Loads of Learned Lumber

Saturday, December 23, 2023

Brandon Taylor, _The Late Americans_

ADAM MARS-JONES's fiction reviews in the LRB so often sound like hatchet jobs that his praise of this novel caught my attention, and it turns out it is really good...so thank you, Mr. Mars-Jones.

The Late Americans is one of those pass-the-baton novels in which the narrative point of view is handed off to a new character every chapter. Arthur Schnitzler's La Ronde, the "Wandering Rocks" episode of Ulysses, Faulkner's As I Lay Dying, and Manuel Puig's Betrayed by Rita Hayworth could serve as examples, but the first novel I encountered that took the principle to its logical conclusion--i.e., the narrative baton never returns to any character who has already had it once--was Wilton Barnhardt's Lookaway, Lookaway. I think the technique must be enjoying some kind of vogue, as it turns up in Yaa Gyaasi's Homecoming and Bernardine Evaristo's Girl, Woman, Other as well. (Also, I think, in David Szalay's All That Man Is, which I have not read but would like to.)

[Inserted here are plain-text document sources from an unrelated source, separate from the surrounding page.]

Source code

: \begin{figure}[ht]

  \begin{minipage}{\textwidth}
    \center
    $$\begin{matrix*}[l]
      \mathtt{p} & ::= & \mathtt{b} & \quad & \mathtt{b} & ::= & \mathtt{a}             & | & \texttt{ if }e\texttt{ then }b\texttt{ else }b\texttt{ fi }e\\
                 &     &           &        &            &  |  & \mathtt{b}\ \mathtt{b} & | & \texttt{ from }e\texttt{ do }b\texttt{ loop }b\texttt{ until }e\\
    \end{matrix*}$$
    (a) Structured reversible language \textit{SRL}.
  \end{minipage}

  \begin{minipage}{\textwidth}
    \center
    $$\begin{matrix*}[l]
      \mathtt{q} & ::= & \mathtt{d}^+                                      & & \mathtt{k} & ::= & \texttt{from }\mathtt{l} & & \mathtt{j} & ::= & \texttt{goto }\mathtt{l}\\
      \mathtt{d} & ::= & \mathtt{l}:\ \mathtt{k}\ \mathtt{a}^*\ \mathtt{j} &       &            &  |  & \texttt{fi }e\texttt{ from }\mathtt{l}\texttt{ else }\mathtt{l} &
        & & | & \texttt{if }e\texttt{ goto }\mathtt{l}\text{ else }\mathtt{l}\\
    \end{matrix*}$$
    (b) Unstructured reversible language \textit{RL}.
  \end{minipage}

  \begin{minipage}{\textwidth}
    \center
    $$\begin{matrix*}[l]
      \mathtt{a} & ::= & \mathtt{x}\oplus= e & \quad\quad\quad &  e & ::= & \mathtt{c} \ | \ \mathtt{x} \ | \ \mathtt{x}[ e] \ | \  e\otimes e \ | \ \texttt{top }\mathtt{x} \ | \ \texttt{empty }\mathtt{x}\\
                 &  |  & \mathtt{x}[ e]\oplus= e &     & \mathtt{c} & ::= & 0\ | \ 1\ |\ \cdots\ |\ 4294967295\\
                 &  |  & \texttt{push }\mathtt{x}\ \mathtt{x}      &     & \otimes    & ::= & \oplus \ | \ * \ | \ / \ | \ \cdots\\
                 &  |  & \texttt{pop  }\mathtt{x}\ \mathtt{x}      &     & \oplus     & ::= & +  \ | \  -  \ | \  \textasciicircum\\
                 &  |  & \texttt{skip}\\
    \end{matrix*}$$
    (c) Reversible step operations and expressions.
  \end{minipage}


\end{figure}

Taylor's is not a simon-pure example of the technique, as Seamus the poet provides our POV in the fifth chapter as well as the first, but generally the baton in The Last Americans keeps moving to a new bearer. Most of its characters are in graduate programs at the University of Iowa, generally in the arts (writing, music, dance) but one is getting an MBA, and a few are simply folks who live and work in Iowa City and have been drawn into the orbits of the students. Those orbits intersect and overlap all over the place, because most of the characters are young gay men who tend wind up in the same bars, the same parties, and, yep, the same beds. Two of the POV characters are women, but the novel feel largely like a portrait of the gay male scene in a small-to-mid-sized university town. 

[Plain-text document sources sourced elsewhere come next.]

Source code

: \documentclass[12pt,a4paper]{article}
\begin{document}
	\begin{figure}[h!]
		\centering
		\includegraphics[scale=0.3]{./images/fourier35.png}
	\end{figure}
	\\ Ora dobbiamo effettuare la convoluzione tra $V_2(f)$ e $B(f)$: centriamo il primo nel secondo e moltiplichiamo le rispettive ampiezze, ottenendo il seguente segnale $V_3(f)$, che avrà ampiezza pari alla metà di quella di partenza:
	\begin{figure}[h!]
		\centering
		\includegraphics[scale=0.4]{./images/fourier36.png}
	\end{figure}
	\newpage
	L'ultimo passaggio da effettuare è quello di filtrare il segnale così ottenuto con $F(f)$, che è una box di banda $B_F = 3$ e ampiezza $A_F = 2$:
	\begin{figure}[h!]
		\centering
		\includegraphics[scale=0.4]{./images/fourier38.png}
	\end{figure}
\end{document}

But it also feels like more than that, somehow. The title suggest ambitions towards a the-way-we-live-now kind of novel, like Updike's Rabbit series. Such ambitions could be awkward in a novel set in so specific a milieu as a collection of U. of Iowa grad students, but surprisingly enough Taylor makes it work. The way we live now, the way we meet people now, the way we make art now, the way we plan for the future now, the way we try to start careers now, the way we have parties, break up, get in our own way now...so much of that is here, in just 300 pages. 

I did not spot much in the way of actual dates in the novel, but it seems to be set just shortly before Trump and the pandemic sent the-way-we-live-now over Niagara Falls in a barrel. And it feels very faithful to that time.

Really impressive. I plan to track down Taylor's other work.